Stored items:
_ _ _ _ _ _ _
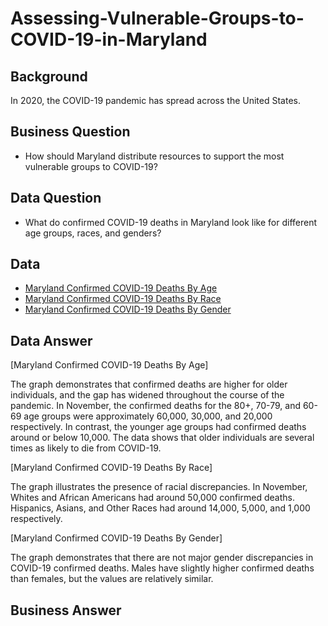 # Assessing-Vulnerable-Groups-to-COVID-19-in-Maryland

## Background 
In 2020, the COVID-19 pandemic has spread across the United States.

## Business Question
* How should Maryland distribute resources to support the most vulnerable groups to COVID-19?

## Data Question
* What do confirmed COVID-19 deaths in Maryland look like for different age groups, races, and genders? 

## Data

* [Maryland Confirmed COVID-19 Deaths By Age](https://github.com/Daphne-Tang/Assessing-Vulnerable-Groups-to-COVID-19-in-Maryland/blob/main/MD_COVID-19_-_Confirmed_Deaths_by_Age_Distribution.csv)
* [Maryland Confirmed COVID-19 Deaths By Race](https://github.com/Daphne-Tang/Assessing-Vulnerable-Groups-to-COVID-19-in-Maryland/blob/main/MD_COVID-19_-_Confirmed_Deaths_by_Race_and_Ethnicity_Distribution.csv)
* [Maryland Confirmed COVID-19 Deaths By Gender](https://github.com/Daphne-Tang/Assessing-Vulnerable-Groups-to-COVID-19-in-Maryland/blob/main/MD_COVID-19_-_Confirmed_Deaths_by_Gender_Distribution.csv)

## Data Answer

[Maryland Confirmed COVID-19 Deaths By Age]

The graph demonstrates that confirmed deaths are higher for older individuals, and the gap has widened throughout the course of the pandemic. In November, the confirmed deaths for the 80+, 70-79, and 60-69 age groups were approximately 60,000, 30,000, and 20,000 respectively. In contrast, the younger age groups had confirmed deaths around or below 10,000. The data shows that older individuals are several times as likely to die from COVID-19. 

[Maryland Confirmed COVID-19 Deaths By Race]

The graph illustrates the presence of racial discrepancies. In November, Whites and African Americans had around 50,000 confirmed deaths. Hispanics, Asians, and Other Races had around 14,000, 5,000, and 1,000 respectively. 

[Maryland Confirmed COVID-19 Deaths By Gender]

The graph demonstrates that there are not major gender discrepancies in COVID-19 confirmed deaths. Males have slightly higher confirmed deaths than females, but the values are relatively similar. 

## Business Answer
_ _ _ _ _ _ _
Would it be possible to print the records above verbatim, pictures omitted?

• _Output of the exercise_
 # Assessing-Vulnerable-Groups-to-COVID-19-in-Maryland

## Background 
In 2020, the COVID-19 pandemic has spread across the United States.

## Business Question
* How should Maryland distribute resources to support the most vulnerable groups to COVID-19?

## Data Question
* What do confirmed COVID-19 deaths in Maryland look like for different age groups, races, and genders? 

## Data

* [Maryland Confirmed COVID-19 Deaths By Age](https://github.com/Daphne-Tang/Assessing-Vulnerable-Groups-to-COVID-19-in-Maryland/blob/main/MD_COVID-19_-_Confirmed_Deaths_by_Age_Distribution.csv)
* [Maryland Confirmed COVID-19 Deaths By Race](https://github.com/Daphne-Tang/Assessing-Vulnerable-Groups-to-COVID-19-in-Maryland/blob/main/MD_COVID-19_-_Confirmed_Deaths_by_Race_and_Ethnicity_Distribution.csv)
* [Maryland Confirmed COVID-19 Deaths By Gender](https://github.com/Daphne-Tang/Assessing-Vulnerable-Groups-to-COVID-19-in-Maryland/blob/main/MD_COVID-19_-_Confirmed_Deaths_by_Gender_Distribution.csv)

## Data Answer

[Maryland Confirmed COVID-19 Deaths By Age]

The graph demonstrates that confirmed deaths are higher for older individuals, and the gap has widened throughout the course of the pandemic. In November, the confirmed deaths for the 80+, 70-79, and 60-69 age groups were approximately 60,000, 30,000, and 20,000 respectively. In contrast, the younger age groups had confirmed deaths around or below 10,000. The data shows that older individuals are several times as likely to die from COVID-19. 

[Maryland Confirmed COVID-19 Deaths By Race]

The graph illustrates the presence of racial discrepancies. In November, Whites and African Americans had around 50,000 confirmed deaths. Hispanics, Asians, and Other Races had around 14,000, 5,000, and 1,000 respectively. 

[Maryland Confirmed COVID-19 Deaths By Gender]

The graph demonstrates that there are not major gender discrepancies in COVID-19 confirmed deaths. Males have slightly higher confirmed deaths than females, but the values are relatively similar. 

## Business Answer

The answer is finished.